SCTA moves to protect archaeological, heritage sites

The Saudi Commission for Tourism and Antiquities (SCTA) has warned citizens and residents against harming or looting any archaeological site in the country, including those located at sea, as part of their efforts to protect national heritage digs and buildings.
In a bid to prevent archaeological places of interest from being harmed, the SCTA has devised new and strict regulations to deal with offenders who damage these sites in any way, with fines of up to SR100,000, an SCTAs source told local media.

The SCTA is collaborating with the Ministries of Interior and Municipal and Rural Affairs to approve procedures on ways to deal with heritage buildings and archaeological digs under threat.
According to one of the new provisions, inflicting harm on heritage locations, or taking stones or earth from the site without authorization, will be punishable by law.
The SCTA also stressed that anyone who discovers heritage pieces, or knows about them, should notify the commission or the nearest government authority as soon as possible.

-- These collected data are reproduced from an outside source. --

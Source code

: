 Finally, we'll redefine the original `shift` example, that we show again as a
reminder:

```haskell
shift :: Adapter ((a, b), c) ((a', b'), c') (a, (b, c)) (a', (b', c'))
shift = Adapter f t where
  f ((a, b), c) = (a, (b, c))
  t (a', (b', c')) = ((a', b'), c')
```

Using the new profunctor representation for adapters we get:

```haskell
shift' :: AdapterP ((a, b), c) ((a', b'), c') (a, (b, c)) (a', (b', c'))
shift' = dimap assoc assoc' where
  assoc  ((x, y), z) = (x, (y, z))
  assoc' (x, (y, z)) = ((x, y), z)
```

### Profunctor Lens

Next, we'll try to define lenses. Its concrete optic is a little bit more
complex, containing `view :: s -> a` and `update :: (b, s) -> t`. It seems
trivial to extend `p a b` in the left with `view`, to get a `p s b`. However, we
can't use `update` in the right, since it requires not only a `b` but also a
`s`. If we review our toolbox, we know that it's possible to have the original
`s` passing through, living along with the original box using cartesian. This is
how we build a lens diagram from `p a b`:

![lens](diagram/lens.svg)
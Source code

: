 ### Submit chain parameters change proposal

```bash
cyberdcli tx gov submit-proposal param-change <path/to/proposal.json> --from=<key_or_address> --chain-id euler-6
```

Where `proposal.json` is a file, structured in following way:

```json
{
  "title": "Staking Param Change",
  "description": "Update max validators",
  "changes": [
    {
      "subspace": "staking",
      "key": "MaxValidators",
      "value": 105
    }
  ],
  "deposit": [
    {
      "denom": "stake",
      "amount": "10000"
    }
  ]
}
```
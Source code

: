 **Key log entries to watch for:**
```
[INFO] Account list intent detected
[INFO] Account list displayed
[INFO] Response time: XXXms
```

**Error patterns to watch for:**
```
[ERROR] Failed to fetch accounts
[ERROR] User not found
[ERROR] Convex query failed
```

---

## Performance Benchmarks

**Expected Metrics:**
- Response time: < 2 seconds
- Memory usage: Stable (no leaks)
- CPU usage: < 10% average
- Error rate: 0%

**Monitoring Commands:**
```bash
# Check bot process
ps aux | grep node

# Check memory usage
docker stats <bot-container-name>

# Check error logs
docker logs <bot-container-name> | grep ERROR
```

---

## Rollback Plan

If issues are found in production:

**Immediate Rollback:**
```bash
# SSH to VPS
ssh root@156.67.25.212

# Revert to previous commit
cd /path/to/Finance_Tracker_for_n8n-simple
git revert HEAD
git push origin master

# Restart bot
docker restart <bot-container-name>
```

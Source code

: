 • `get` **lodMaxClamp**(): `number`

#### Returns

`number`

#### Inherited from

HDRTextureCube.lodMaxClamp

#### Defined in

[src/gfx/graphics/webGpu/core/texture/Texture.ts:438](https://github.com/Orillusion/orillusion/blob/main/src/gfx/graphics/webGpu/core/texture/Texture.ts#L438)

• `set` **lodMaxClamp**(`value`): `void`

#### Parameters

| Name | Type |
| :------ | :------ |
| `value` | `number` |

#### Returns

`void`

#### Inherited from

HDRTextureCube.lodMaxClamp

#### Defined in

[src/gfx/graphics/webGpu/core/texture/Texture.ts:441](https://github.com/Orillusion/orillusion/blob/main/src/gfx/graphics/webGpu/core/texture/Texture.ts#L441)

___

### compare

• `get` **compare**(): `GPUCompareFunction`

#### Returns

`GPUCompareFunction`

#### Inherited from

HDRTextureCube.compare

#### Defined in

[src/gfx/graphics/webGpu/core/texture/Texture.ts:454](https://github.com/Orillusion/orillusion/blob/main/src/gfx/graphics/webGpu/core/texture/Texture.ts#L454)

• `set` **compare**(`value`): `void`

“We stress the importance of refraining from doing any work inside urban heritage locations until receiving the commission’s consent. This work includes total or partial destruction, laying water, electricity, gas, telecommunication or road works, in addition to anything that might change the external form of heritage locations, its buildings or overturn its heritage layers,” a source told local media.

The commission considers marine heritage pieces equally important, with a special provision to protect fixed or transferable pieces, whether already discovered or still buried under the seafloor. As per new regulations, anyone who stumbles upon an archaeological piece or location under water or in a shipwreck, must notify the nearest government authority within a week and leave the site untouched.